34 Ajuste a Valor Presente

SANTOS, José Luiz dos; SCHMIDT, Paulo; FERNANDES, Luciane Alves; GOMES, José Mário Matsumura Grupo Gen PDF Criptografado

34

Ajuste a Valor Presente

34.1 Aspectos gerais

Até o advento da Lei no 11.638/07 não existia na legislação societária, cuja base é a Lei no 6.404/76, a obrigatoriedade de registrar a valor presente os direitos e obrigações da entidade. No entanto, a partir da nova redação dada ao inciso VIII do art. 183 da Lei no 6.404/76 pela Lei no 11.638/07, os elementos do ativo decorrentes de operações de longo prazo serão ajustados a valor presente, sendo os demais ajustados quando houver efeito relevante. Portanto, devem ser ajustados a valor presente todos os ativos decorrentes de operações de longo prazo, bem como, os de curto prazo relevantes.
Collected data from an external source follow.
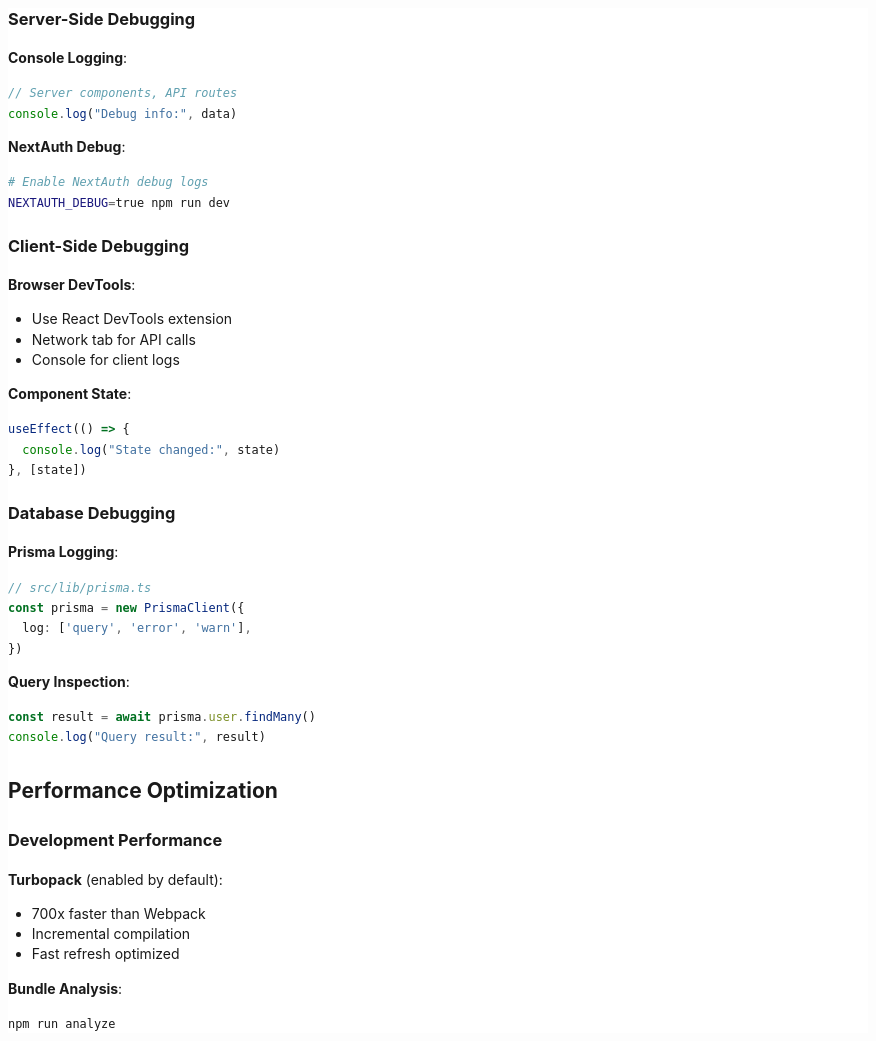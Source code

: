 ### Server-Side Debugging

**Console Logging**:
```typescript
// Server components, API routes
console.log("Debug info:", data)
```

**NextAuth Debug**:
```bash
# Enable NextAuth debug logs
NEXTAUTH_DEBUG=true npm run dev
```

### Client-Side Debugging

**Browser DevTools**:
- Use React DevTools extension
- Network tab for API calls
- Console for client logs

**Component State**:
```typescript
useEffect(() => {
  console.log("State changed:", state)
}, [state])
```

### Database Debugging

**Prisma Logging**:
```typescript
// src/lib/prisma.ts
const prisma = new PrismaClient({
  log: ['query', 'error', 'warn'],
})
```

**Query Inspection**:
```typescript
const result = await prisma.user.findMany()
console.log("Query result:", result)
```

## Performance Optimization

### Development Performance

**Turbopack** (enabled by default):
- 700x faster than Webpack
- Incremental compilation
- Fast refresh optimized

**Bundle Analysis**:
```bash
npm run analyze
```
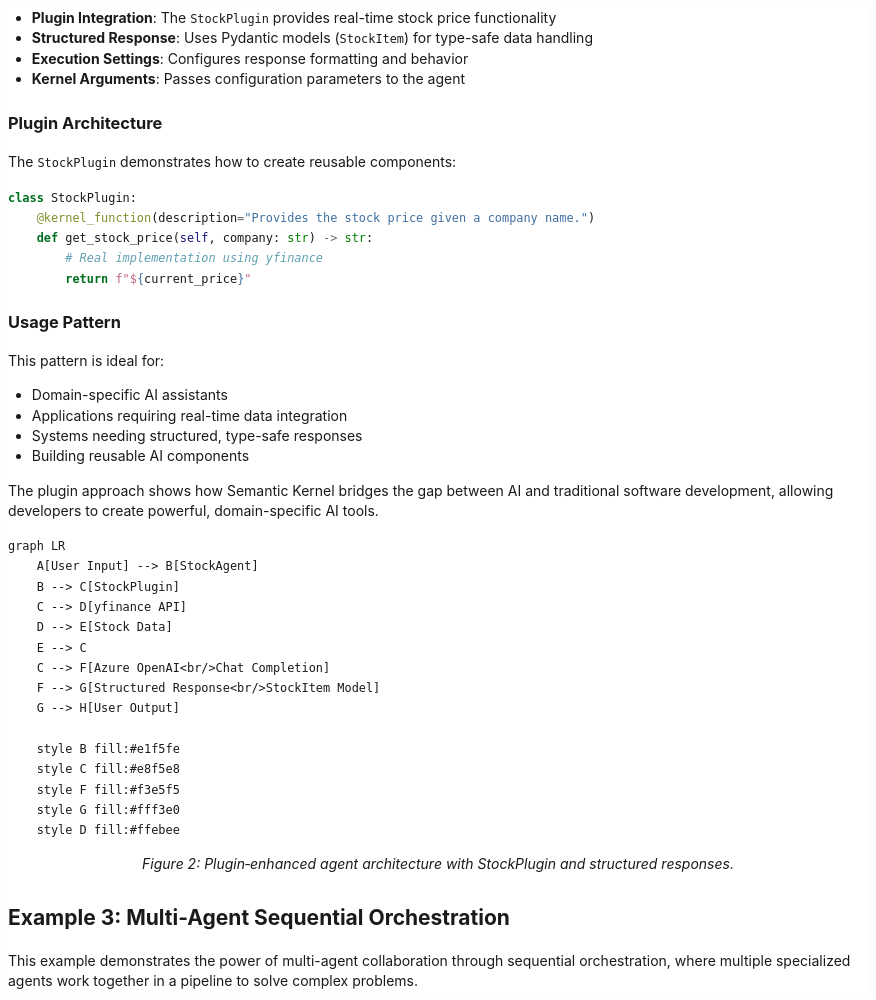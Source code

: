 - **Plugin Integration**: The `StockPlugin` provides real-time stock price functionality
- **Structured Response**: Uses Pydantic models (`StockItem`) for type-safe data handling
- **Execution Settings**: Configures response formatting and behavior
- **Kernel Arguments**: Passes configuration parameters to the agent

### Plugin Architecture

The `StockPlugin` demonstrates how to create reusable components:

```python
class StockPlugin:
    @kernel_function(description="Provides the stock price given a company name.")
    def get_stock_price(self, company: str) -> str:
        # Real implementation using yfinance
        return f"${current_price}"
```

### Usage Pattern

This pattern is ideal for:

- Domain-specific AI assistants
- Applications requiring real-time data integration
- Systems needing structured, type-safe responses
- Building reusable AI components

The plugin approach shows how Semantic Kernel bridges the gap between AI and traditional software development, allowing developers to create powerful, domain-specific AI tools.

```mermaid
graph LR
    A[User Input] --> B[StockAgent]
    B --> C[StockPlugin]
    C --> D[yfinance API]
    D --> E[Stock Data]
    E --> C
    C --> F[Azure OpenAI<br/>Chat Completion]
    F --> G[Structured Response<br/>StockItem Model]
    G --> H[User Output]

    style B fill:#e1f5fe
    style C fill:#e8f5e8
    style F fill:#f3e5f5
    style G fill:#fff3e0
    style D fill:#ffebee
```

<p style="text-align:center"><em>Figure 2: Plugin‑enhanced agent architecture with StockPlugin and structured responses.</em></p>

## Example 3: Multi-Agent Sequential Orchestration

This example demonstrates the power of multi-agent collaboration through sequential orchestration, where multiple specialized agents work together in a pipeline to solve complex problems.
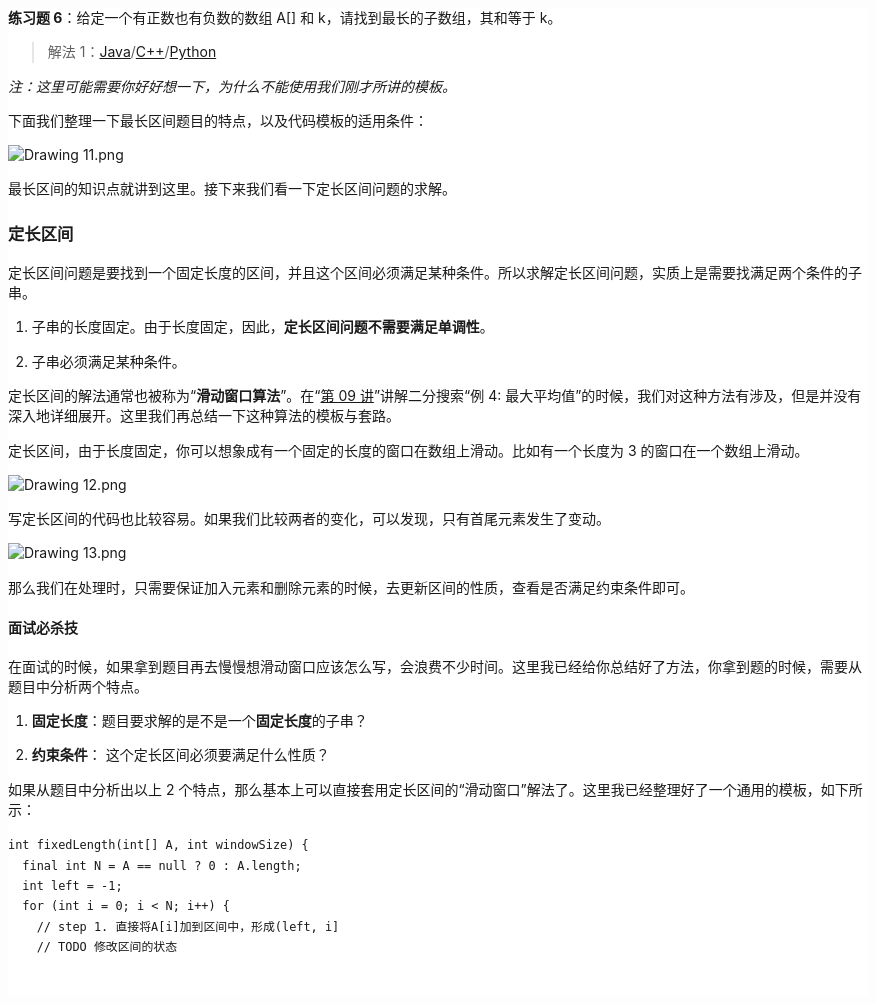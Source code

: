 <p data-nodeid="2227"><strong data-nodeid="3038">练习题 6</strong>：给定一个有正数也有负数的数组 A[] 和 k，请找到最长的子数组，其和等于 k。</p>
<blockquote data-nodeid="2228">
<p data-nodeid="2229">解法 1：<a href="https://github.com/lagoueduCol/Algorithm-Dryad/blob/main/10.DoublePointer/921.%E6%9C%80%E9%95%BF%E5%AD%90%E6%95%B0%E7%BB%84%E5%92%8C%E4%B8%BAk.java?fileGuid=xxQTRXtVcqtHK6j8" data-nodeid="3042">Java</a>/<a href="https://github.com/lagoueduCol/Algorithm-Dryad/blob/main/10.DoublePointer/921.%E6%9C%80%E9%95%BF%E5%AD%90%E6%95%B0%E7%BB%84%E5%92%8C%E4%B8%BAk.cpp?fileGuid=xxQTRXtVcqtHK6j8" data-nodeid="3046">C++</a>/<a href="https://github.com/lagoueduCol/Algorithm-Dryad/blob/main/10.DoublePointer/921.%E6%9C%80%E9%95%BF%E5%AD%90%E6%95%B0%E7%BB%84%E5%92%8C%E4%B8%BAk.py?fileGuid=xxQTRXtVcqtHK6j8" data-nodeid="3050">Python</a></p>
</blockquote>
<p data-nodeid="2230"><em data-nodeid="3054">注：这里可能需要你好好想一下，为什么不能使用我们刚才所讲的模板。</em></p>
<p data-nodeid="74191">下面我们整理一下最长区间题目的特点，以及代码模板的适用条件：</p>
<p data-nodeid="74192" class=""><img src="https://s0.lgstatic.com/i/image6/M00/2B/FA/Cgp9HWBkhdyAN1WxAAEbHio0cA8786.png" alt="Drawing 11.png" data-nodeid="74196"></p>


<p data-nodeid="2233">最长区间的知识点就讲到这里。接下来我们看一下定长区间问题的求解。</p>
<h3 data-nodeid="2234">定长区间</h3>
<p data-nodeid="2235">定长区间问题是要找到一个固定长度的区间，并且这个区间必须满足某种条件。所以求解定长区间问题，实质上是需要找满足两个条件的子串。</p>
<ol data-nodeid="2236">
<li data-nodeid="2237">
<p data-nodeid="2238">子串的长度固定。由于长度固定，因此，<strong data-nodeid="3067">定长区间问题不需要满足单调性</strong>。</p>
</li>
<li data-nodeid="2239">
<p data-nodeid="2240">子串必须满足某种条件。</p>
</li>
</ol>
<p data-nodeid="2241">定长区间的解法通常也被称为“<strong data-nodeid="3078">滑动窗口算法</strong>”。在“<a href="https://kaiwu.lagou.com/course/courseInfo.htm?courseId=685#/detail/pc?id=6698&amp;fileGuid=xxQTRXtVcqtHK6j8" data-nodeid="3076">第 09 讲</a>”讲解二分搜索“例 4: 最大平均值”的时候，我们对这种方法有涉及，但是并没有深入地详细展开。这里我们再总结一下这种算法的模板与套路。</p>
<p data-nodeid="2242">定长区间，由于长度固定，你可以想象成有一个固定的长度的窗口在数组上滑动。比如有一个长度为 3 的窗口在一个数组上滑动。</p>
<p data-nodeid="77127" class=""><img src="https://s0.lgstatic.com/i/image6/M01/2B/FA/Cgp9HWBkheeAR-sCAADcf5wNUa0724.png" alt="Drawing 12.png" data-nodeid="77130"></p>

<p data-nodeid="2244">写定长区间的代码也比较容易。如果我们比较两者的变化，可以发现，只有首尾元素发生了变动。</p>
<p data-nodeid="80061" class=""><img src="https://s0.lgstatic.com/i/image6/M00/2C/03/CioPOWBkhe6AMvLuAAEIxUpEirg181.png" alt="Drawing 13.png" data-nodeid="80064"></p>

<p data-nodeid="2246">那么我们在处理时，只需要保证加入元素和删除元素的时候，去更新区间的性质，查看是否满足约束条件即可。</p>
<h4 data-nodeid="91788" class="">面试必杀技</h4>




<p data-nodeid="2248">在面试的时候，如果拿到题目再去慢慢想滑动窗口应该怎么写，会浪费不少时间。这里我已经给你总结好了方法，你拿到题的时候，需要从题目中分析两个特点。</p>
<ol data-nodeid="2249">
<li data-nodeid="2250">
<p data-nodeid="2251"><strong data-nodeid="3101">固定长度</strong>：题目要求解的是不是一个<strong data-nodeid="3102">固定长度</strong>的子串？</p>
</li>
<li data-nodeid="2252">
<p data-nodeid="2253"><strong data-nodeid="3107">约束条件</strong>： 这个定长区间必须要满足什么性质？</p>
</li>
</ol>
<p data-nodeid="2254">如果从题目中分析出以上 2 个特点，那么基本上可以直接套用定长区间的“滑动窗口”解法了。这里我已经整理好了一个通用的模板，如下所示：</p>
<pre class="lang-java" data-nodeid="2255"><code data-language="java"><span class="hljs-function"><span class="hljs-keyword">int</span> <span class="hljs-title">fixedLength</span><span class="hljs-params">(<span class="hljs-keyword">int</span>[] A, <span class="hljs-keyword">int</span> windowSize)</span> </span>{
  <span class="hljs-keyword">final</span> <span class="hljs-keyword">int</span> N = A == <span class="hljs-keyword">null</span> ? <span class="hljs-number">0</span> : A.length;
  <span class="hljs-keyword">int</span> left = -<span class="hljs-number">1</span>;
  <span class="hljs-keyword">for</span> (<span class="hljs-keyword">int</span> i = <span class="hljs-number">0</span>; i &lt; N; i++) {
    <span class="hljs-comment">// step 1. 直接将A[i]加到区间中，形成(left, i]</span>
    <span class="hljs-comment">// TODO 修改区间的状态</span>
Em relação ao ajuste a valor presente das obrigações o mesmo está descrito no inciso III do art. 184 da Lei no 6.404/76, alterado pela Lei no 11.941/09, segundo o qual as obrigações, os encargos e os riscos classificados no passivo não circulante serão ajustados ao seu valor presente, sendo os demais ajustados quando houver efeito relevante. Dessa forma, devem ser ajustadas a valor presente todas as obrigações decorrentes de operações de longo prazo, bem como, as de curto prazo relevantes.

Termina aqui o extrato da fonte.